Anoush steht in der Lebensmitte an einem Wendepunkt: Ihre Freundin Anouk, wie sie selbst Tochter eines Iraners und einer Deutschen, mit der sie in Teheran aufwuchs wie mit einer Schwester, hat sich das Leben genommen. Für Anoush bleibt die Zeit stehen. Es ist nicht das erste Mal, dass sie Anouk verliert, doch diesmal ist der Verlust endgültig. Anoush, die viele Jahre zuvor jede Verbindung zu ihren Eltern im Iran gekappt hat, zieht sich in ihr kleines Haus in den italienischen Marken zurück, um all die traumatischen Erinnungen zu verarbeiten und einen vor Langem begonnenen Roman fertigzuschreiben. Die Natur um sie herum tut ihr gut, aber es fällt ihr schwer, sich zu sammeln. Da taucht plötzlich eine geheimnisvolle Frau bei ihr auf, die sagt, sie habe ihr Gedächtnis verloren. Auf Anoush macht sie einen unerklärlich vertrauten Eindruck, weshalb sie sie fortan Anouk nennt. Während die neue Anouk Anoush in ihre Geschichte führt, hilft der entstehende Roman beiden, wieder zu sich selbst zu finden. Und schließlich gelingt es Anoush sich mit ihrer Mutter und der Vergangenheit zu versöhnen.
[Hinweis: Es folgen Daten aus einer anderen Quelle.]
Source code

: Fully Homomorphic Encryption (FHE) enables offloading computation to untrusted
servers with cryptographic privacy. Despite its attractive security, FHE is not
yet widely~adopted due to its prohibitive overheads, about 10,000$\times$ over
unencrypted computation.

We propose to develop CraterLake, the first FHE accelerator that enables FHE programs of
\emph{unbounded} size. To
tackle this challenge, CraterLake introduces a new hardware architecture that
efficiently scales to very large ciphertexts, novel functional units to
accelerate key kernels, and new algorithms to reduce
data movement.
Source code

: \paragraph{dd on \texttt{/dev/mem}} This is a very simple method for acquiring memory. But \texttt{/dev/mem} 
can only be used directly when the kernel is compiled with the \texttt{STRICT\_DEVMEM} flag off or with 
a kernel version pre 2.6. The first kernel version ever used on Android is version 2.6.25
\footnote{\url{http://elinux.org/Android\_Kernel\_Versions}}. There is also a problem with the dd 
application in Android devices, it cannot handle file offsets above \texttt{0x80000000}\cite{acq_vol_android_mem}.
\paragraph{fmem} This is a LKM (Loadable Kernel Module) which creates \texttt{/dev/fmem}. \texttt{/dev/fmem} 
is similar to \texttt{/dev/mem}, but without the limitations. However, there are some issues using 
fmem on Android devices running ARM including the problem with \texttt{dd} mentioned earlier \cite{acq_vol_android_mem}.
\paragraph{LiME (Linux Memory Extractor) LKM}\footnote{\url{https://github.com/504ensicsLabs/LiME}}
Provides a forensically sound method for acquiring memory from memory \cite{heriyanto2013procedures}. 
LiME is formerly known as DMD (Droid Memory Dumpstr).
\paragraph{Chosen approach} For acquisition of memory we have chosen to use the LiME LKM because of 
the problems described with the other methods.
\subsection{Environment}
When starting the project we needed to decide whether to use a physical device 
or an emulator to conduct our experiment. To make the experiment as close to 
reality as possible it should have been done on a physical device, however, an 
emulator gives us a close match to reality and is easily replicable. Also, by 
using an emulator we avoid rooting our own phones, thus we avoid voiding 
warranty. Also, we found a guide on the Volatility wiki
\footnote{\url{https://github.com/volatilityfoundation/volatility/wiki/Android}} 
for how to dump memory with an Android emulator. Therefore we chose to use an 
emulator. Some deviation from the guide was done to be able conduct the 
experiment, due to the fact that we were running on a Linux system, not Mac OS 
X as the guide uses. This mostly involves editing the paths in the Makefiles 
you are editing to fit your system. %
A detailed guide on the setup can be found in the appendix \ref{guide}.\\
Siba Shakib wurde im Iran geboren, wuchs in Teheran auf und besuchte dort die deutsche Schule. Seit vielen Jahren arbeitet sie als Autorin und Filmemacherin. Ihr erstes Buch »Nach Afghanistan kommt Gott nur noch zum Weinen« war Nummer 1 der Spiegel-Bestsellerliste und wurde in 16 Länder verkauft. Sie lebt abwechselnd in Deutschland, New York und Italien.

New York City, 2021. Alles wird anders

Als habe ihr Körper Wurzeln geschlagen, die sich in den Beton des kalten Leichenschauhauses in Downtown Manhattan fressen, steht Anoush da und starrt in das leblose Gesicht ihrer Freundin Anouk, das aussieht, als sei es aus Wachs.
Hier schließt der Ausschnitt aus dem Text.